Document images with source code

=====

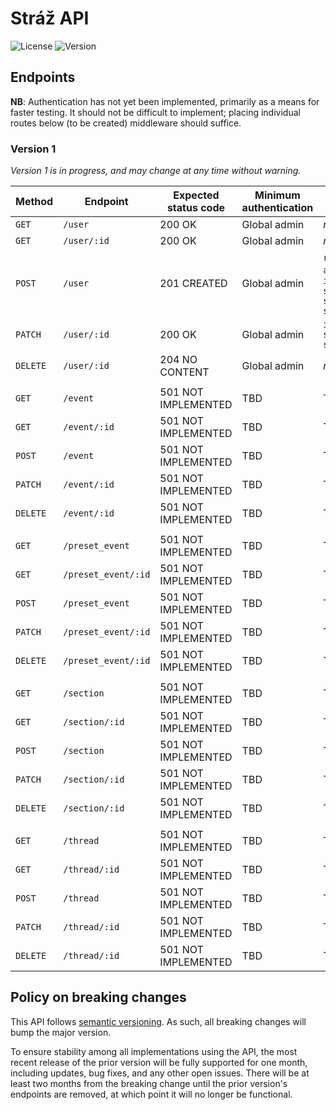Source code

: # Stráž API

![License](https://img.shields.io/github/license/r-spacex/straz-api.svg?style=flat-square)
![Version](https://img.shields.io/github/package-json/v/r-spacex/straz-api.svg?style=flat-square)

## Endpoints

**NB**:
Authentication has not yet been implemented,
primarily as a means for faster testing.
It should not be difficult to implement;
placing individual routes below (to be created) middleware should suffice.

### Version 1

_Version 1 is in progress,
and may change at any time without warning._

| Method   | Endpoint            | Expected status code | Minimum authentication | Allowed body parameters                                                                                                           |
| -------- | ------------------- | -------------------- | ---------------------- | --------------------------------------------------------------------------------------------------------------------------------- |
| `GET`    | `/user`             | 200 OK               | Global admin           | _none_                                                                                                                            |
| `GET`    | `/user/:id`         | 200 OK               | Global admin           | _none_                                                                                                                            |
| `POST`   | `/user`             | 201 CREATED          | Global admin           | `reddit_username`\*<br>`auth_token`\*<br>`is_global_admin`<br>`spacex__is_admin`<br>`spacex__is_mod`<br>`spacex__is_slack_member` |
| `PATCH`  | `/user/:id`         | 200 OK               | Global admin           | `is_global_admin`<br>`spacex__is_mod`<br>`spacex__is_slack_member`                                                                |
| `DELETE` | `/user/:id`         | 204 NO CONTENT       | Global admin           | _none_                                                                                                                            |
|          |
| `GET`    | `/event`            | 501 NOT IMPLEMENTED  | TBD                    | TBD                                                                                                                               |
| `GET`    | `/event/:id`        | 501 NOT IMPLEMENTED  | TBD                    | TBD                                                                                                                               |
| `POST`   | `/event`            | 501 NOT IMPLEMENTED  | TBD                    | TBD                                                                                                                               |
| `PATCH`  | `/event/:id`        | 501 NOT IMPLEMENTED  | TBD                    | TBD                                                                                                                               |
| `DELETE` | `/event/:id`        | 501 NOT IMPLEMENTED  | TBD                    | TBD                                                                                                                               |
|          |
| `GET`    | `/preset_event`     | 501 NOT IMPLEMENTED  | TBD                    | TBD                                                                                                                               |
| `GET`    | `/preset_event/:id` | 501 NOT IMPLEMENTED  | TBD                    | TBD                                                                                                                               |
| `POST`   | `/preset_event`     | 501 NOT IMPLEMENTED  | TBD                    | TBD                                                                                                                               |
| `PATCH`  | `/preset_event/:id` | 501 NOT IMPLEMENTED  | TBD                    | TBD                                                                                                                               |
| `DELETE` | `/preset_event/:id` | 501 NOT IMPLEMENTED  | TBD                    | TBD                                                                                                                               |
|          |
| `GET`    | `/section`          | 501 NOT IMPLEMENTED  | TBD                    | TBD                                                                                                                               |
| `GET`    | `/section/:id`      | 501 NOT IMPLEMENTED  | TBD                    | TBD                                                                                                                               |
| `POST`   | `/section`          | 501 NOT IMPLEMENTED  | TBD                    | TBD                                                                                                                               |
| `PATCH`  | `/section/:id`      | 501 NOT IMPLEMENTED  | TBD                    | TBD                                                                                                                               |
| `DELETE` | `/section/:id`      | 501 NOT IMPLEMENTED  | TBD                    | TBD                                                                                                                               |
|          |
| `GET`    | `/thread`           | 501 NOT IMPLEMENTED  | TBD                    | TBD                                                                                                                               |
| `GET`    | `/thread/:id`       | 501 NOT IMPLEMENTED  | TBD                    | TBD                                                                                                                               |
| `POST`   | `/thread`           | 501 NOT IMPLEMENTED  | TBD                    | TBD                                                                                                                               |
| `PATCH`  | `/thread/:id`       | 501 NOT IMPLEMENTED  | TBD                    | TBD                                                                                                                               |
| `DELETE` | `/thread/:id`       | 501 NOT IMPLEMENTED  | TBD                    | TBD                                                                                                                               |

## Policy on breaking changes

This API follows [semantic versioning](https://semver.org/).
As such, all breaking changes will bump the major version.

To ensure stability among all implementations using the API,
the most recent release of the prior version will be fully supported for one month,
including updates, bug fixes, and any other open issues.
There will be at least two months from the breaking change until the prior version's endpoints are removed,
at which point it will no longer be functional.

=====

Word for word, restate the records shown above, minus the pictures.

▸ OUTPUT FOR THIS TASK
Source code

: # Stráž API

![License](https://img.shields.io/github/license/r-spacex/straz-api.svg?style=flat-square)
![Version](https://img.shields.io/github/package-json/v/r-spacex/straz-api.svg?style=flat-square)

## Endpoints

**NB**:
Authentication has not yet been implemented,
primarily as a means for faster testing.
It should not be difficult to implement;
placing individual routes below (to be created) middleware should suffice.

### Version 1

_Version 1 is in progress,
and may change at any time without warning._

| Method   | Endpoint            | Expected status code | Minimum authentication | Allowed body parameters                                                                                                           |
| -------- | ------------------- | -------------------- | ---------------------- | --------------------------------------------------------------------------------------------------------------------------------- |
| `GET`    | `/user`             | 200 OK               | Global admin           | _none_                                                                                                                            |
| `GET`    | `/user/:id`         | 200 OK               | Global admin           | _none_                                                                                                                            |
| `POST`   | `/user`             | 201 CREATED          | Global admin           | `reddit_username`\*<br>`auth_token`\*<br>`is_global_admin`<br>`spacex__is_admin`<br>`spacex__is_mod`<br>`spacex__is_slack_member` |
| `PATCH`  | `/user/:id`         | 200 OK               | Global admin           | `is_global_admin`<br>`spacex__is_mod`<br>`spacex__is_slack_member`                                                                |
| `DELETE` | `/user/:id`         | 204 NO CONTENT       | Global admin           | _none_                                                                                                                            |
|          |
| `GET`    | `/event`            | 501 NOT IMPLEMENTED  | TBD                    | TBD                                                                                                                               |
| `GET`    | `/event/:id`        | 501 NOT IMPLEMENTED  | TBD                    | TBD                                                                                                                               |
| `POST`   | `/event`            | 501 NOT IMPLEMENTED  | TBD                    | TBD                                                                                                                               |
| `PATCH`  | `/event/:id`        | 501 NOT IMPLEMENTED  | TBD                    | TBD                                                                                                                               |
| `DELETE` | `/event/:id`        | 501 NOT IMPLEMENTED  | TBD                    | TBD                                                                                                                               |
|          |
| `GET`    | `/preset_event`     | 501 NOT IMPLEMENTED  | TBD                    | TBD                                                                                                                               |
| `GET`    | `/preset_event/:id` | 501 NOT IMPLEMENTED  | TBD                    | TBD                                                                                                                               |
| `POST`   | `/preset_event`     | 501 NOT IMPLEMENTED  | TBD                    | TBD                                                                                                                               |
| `PATCH`  | `/preset_event/:id` | 501 NOT IMPLEMENTED  | TBD                    | TBD                                                                                                                               |
| `DELETE` | `/preset_event/:id` | 501 NOT IMPLEMENTED  | TBD                    | TBD                                                                                                                               |
|          |
| `GET`    | `/section`          | 501 NOT IMPLEMENTED  | TBD                    | TBD                                                                                                                               |
| `GET`    | `/section/:id`      | 501 NOT IMPLEMENTED  | TBD                    | TBD                                                                                                                               |
| `POST`   | `/section`          | 501 NOT IMPLEMENTED  | TBD                    | TBD                                                                                                                               |
| `PATCH`  | `/section/:id`      | 501 NOT IMPLEMENTED  | TBD                    | TBD                                                                                                                               |
| `DELETE` | `/section/:id`      | 501 NOT IMPLEMENTED  | TBD                    | TBD                                                                                                                               |
|          |
| `GET`    | `/thread`           | 501 NOT IMPLEMENTED  | TBD                    | TBD                                                                                                                               |
| `GET`    | `/thread/:id`       | 501 NOT IMPLEMENTED  | TBD                    | TBD                                                                                                                               |
| `POST`   | `/thread`           | 501 NOT IMPLEMENTED  | TBD                    | TBD                                                                                                                               |
| `PATCH`  | `/thread/:id`       | 501 NOT IMPLEMENTED  | TBD                    | TBD                                                                                                                               |
| `DELETE` | `/thread/:id`       | 501 NOT IMPLEMENTED  | TBD                    | TBD                                                                                                                               |

## Policy on breaking changes

This API follows [semantic versioning](https://semver.org/).
As such, all breaking changes will bump the major version.

To ensure stability among all implementations using the API,
the most recent release of the prior version will be fully supported for one month,
including updates, bug fixes, and any other open issues.
There will be at least two months from the breaking change until the prior version's endpoints are removed,
at which point it will no longer be functional.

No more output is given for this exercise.